[What the exercise asks]
In the records below, find the lines that include "options" and copy each.

[Records for the task]
************

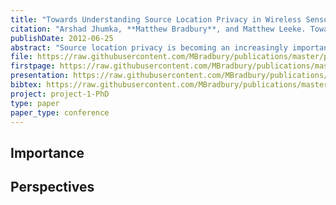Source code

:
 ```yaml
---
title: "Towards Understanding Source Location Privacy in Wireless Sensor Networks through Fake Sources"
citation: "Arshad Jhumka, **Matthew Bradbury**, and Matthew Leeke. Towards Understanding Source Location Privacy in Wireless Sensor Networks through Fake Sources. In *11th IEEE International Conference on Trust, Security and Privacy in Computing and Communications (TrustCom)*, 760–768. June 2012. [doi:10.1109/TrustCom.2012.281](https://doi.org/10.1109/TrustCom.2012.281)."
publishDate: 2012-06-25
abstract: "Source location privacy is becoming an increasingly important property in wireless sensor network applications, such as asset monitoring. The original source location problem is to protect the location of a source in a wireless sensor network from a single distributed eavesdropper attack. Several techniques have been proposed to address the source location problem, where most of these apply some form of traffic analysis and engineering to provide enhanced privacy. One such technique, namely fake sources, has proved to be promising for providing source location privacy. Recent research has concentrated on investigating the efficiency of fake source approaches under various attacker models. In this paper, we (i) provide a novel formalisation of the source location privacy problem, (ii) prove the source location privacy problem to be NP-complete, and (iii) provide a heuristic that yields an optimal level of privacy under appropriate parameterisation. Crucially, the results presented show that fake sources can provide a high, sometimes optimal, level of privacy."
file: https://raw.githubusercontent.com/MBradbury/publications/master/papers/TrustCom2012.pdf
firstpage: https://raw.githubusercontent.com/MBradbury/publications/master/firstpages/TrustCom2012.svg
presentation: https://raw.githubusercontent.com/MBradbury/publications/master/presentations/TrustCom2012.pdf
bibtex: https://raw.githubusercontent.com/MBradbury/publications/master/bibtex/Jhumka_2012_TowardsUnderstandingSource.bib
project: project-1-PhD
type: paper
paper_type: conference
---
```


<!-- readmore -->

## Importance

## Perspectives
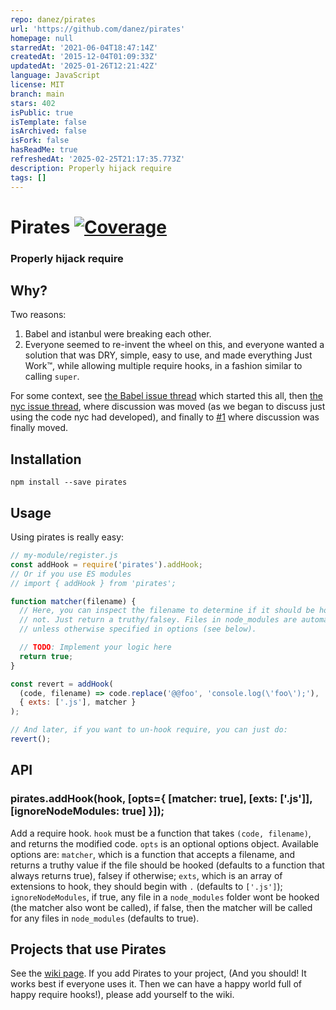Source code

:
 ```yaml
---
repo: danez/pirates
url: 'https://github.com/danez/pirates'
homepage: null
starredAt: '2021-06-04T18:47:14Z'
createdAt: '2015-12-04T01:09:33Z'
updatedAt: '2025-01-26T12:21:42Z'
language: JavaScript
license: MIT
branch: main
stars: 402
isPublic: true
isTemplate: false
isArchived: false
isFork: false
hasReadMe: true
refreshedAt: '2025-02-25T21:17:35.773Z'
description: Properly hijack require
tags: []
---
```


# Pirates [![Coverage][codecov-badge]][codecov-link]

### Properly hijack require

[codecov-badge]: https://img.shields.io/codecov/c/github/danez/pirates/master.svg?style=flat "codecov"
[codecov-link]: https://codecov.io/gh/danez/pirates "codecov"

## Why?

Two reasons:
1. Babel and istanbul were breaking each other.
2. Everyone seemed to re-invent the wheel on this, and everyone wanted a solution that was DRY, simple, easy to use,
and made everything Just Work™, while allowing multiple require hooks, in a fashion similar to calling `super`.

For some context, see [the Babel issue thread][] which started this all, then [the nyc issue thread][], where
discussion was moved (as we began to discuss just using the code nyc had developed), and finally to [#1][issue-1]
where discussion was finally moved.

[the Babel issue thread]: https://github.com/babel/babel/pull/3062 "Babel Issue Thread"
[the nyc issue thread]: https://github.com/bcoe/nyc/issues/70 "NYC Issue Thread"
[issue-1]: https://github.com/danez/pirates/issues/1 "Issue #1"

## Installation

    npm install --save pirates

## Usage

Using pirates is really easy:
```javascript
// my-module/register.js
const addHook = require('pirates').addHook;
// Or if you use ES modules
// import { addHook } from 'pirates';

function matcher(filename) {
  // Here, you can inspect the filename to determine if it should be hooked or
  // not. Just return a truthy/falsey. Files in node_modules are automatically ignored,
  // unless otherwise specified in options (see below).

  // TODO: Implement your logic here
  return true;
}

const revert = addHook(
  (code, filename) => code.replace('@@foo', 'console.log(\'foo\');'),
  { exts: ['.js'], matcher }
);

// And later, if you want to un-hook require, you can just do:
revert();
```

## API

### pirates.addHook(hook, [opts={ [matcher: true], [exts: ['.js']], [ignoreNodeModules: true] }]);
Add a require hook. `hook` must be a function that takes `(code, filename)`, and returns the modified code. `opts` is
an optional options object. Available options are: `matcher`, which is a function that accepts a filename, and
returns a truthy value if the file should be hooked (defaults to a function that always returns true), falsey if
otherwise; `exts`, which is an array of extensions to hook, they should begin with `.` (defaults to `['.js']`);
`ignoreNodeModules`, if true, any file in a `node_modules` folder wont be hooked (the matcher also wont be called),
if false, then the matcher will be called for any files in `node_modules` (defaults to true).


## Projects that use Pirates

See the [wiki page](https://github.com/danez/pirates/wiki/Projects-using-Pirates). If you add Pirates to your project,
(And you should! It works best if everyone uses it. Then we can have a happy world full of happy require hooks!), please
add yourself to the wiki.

************

[Output for this task]
  // unless otherwise specified in options (see below).
an optional options object. Available options are: `matcher`, which is a function that accepts a filename, and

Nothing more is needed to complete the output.